= The problem =
Produce an exact copy of all records below.

++++ Record set ++++

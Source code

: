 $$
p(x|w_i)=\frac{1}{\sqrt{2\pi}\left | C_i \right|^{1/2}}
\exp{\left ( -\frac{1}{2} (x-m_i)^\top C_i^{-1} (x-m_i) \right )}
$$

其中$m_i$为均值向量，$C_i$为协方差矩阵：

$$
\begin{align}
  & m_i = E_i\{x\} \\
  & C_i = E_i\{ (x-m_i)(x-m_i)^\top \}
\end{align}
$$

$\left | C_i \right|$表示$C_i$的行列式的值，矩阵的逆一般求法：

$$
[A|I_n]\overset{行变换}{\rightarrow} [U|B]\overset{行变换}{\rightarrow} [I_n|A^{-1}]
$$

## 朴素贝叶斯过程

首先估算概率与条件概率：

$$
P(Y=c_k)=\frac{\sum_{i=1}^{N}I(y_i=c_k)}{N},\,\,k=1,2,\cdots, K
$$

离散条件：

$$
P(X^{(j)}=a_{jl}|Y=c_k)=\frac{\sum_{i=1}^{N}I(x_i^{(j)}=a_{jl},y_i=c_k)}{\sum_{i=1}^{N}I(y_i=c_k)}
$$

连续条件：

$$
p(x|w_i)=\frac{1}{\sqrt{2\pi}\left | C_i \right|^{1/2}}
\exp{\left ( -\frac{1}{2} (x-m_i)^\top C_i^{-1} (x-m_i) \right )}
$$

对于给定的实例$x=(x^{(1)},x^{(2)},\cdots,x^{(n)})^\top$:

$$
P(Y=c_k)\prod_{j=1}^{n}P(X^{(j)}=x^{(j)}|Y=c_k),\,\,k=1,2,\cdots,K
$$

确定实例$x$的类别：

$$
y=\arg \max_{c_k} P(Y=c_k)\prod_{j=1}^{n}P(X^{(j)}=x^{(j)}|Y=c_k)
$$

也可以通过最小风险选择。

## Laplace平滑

++++

= The completed task =
Source code

: $$
p(x|w_i)=\frac{1}{\sqrt{2\pi}\left | C_i \right|^{1/2}}
\exp{\left ( -\frac{1}{2} (x-m_i)^\top C_i^{-1} (x-m_i) \right )}
$$

其中$m_i$为均值向量，$C_i$为协方差矩阵：

$$
\begin{align}
  & m_i = E_i\{x\} \\
  & C_i = E_i\{ (x-m_i)(x-m_i)^\top \}
\end{align}
$$

$\left | C_i \right|$表示$C_i$的行列式的值，矩阵的逆一般求法：

$$
[A|I_n]\overset{行变换}{\rightarrow} [U|B]\overset{行变换}{\rightarrow} [I_n|A^{-1}]
$$

## 朴素贝叶斯过程

首先估算概率与条件概率：

$$
P(Y=c_k)=\frac{\sum_{i=1}^{N}I(y_i=c_k)}{N},\,\,k=1,2,\cdots, K
$$

离散条件：

$$
P(X^{(j)}=a_{jl}|Y=c_k)=\frac{\sum_{i=1}^{N}I(x_i^{(j)}=a_{jl},y_i=c_k)}{\sum_{i=1}^{N}I(y_i=c_k)}
$$

连续条件：

$$
p(x|w_i)=\frac{1}{\sqrt{2\pi}\left | C_i \right|^{1/2}}
\exp{\left ( -\frac{1}{2} (x-m_i)^\top C_i^{-1} (x-m_i) \right )}
$$

对于给定的实例$x=(x^{(1)},x^{(2)},\cdots,x^{(n)})^\top$:

$$
P(Y=c_k)\prod_{j=1}^{n}P(X^{(j)}=x^{(j)}|Y=c_k),\,\,k=1,2,\cdots,K
$$

确定实例$x$的类别：

$$
y=\arg \max_{c_k} P(Y=c_k)\prod_{j=1}^{n}P(X^{(j)}=x^{(j)}|Y=c_k)
$$

也可以通过最小风险选择。

## Laplace平滑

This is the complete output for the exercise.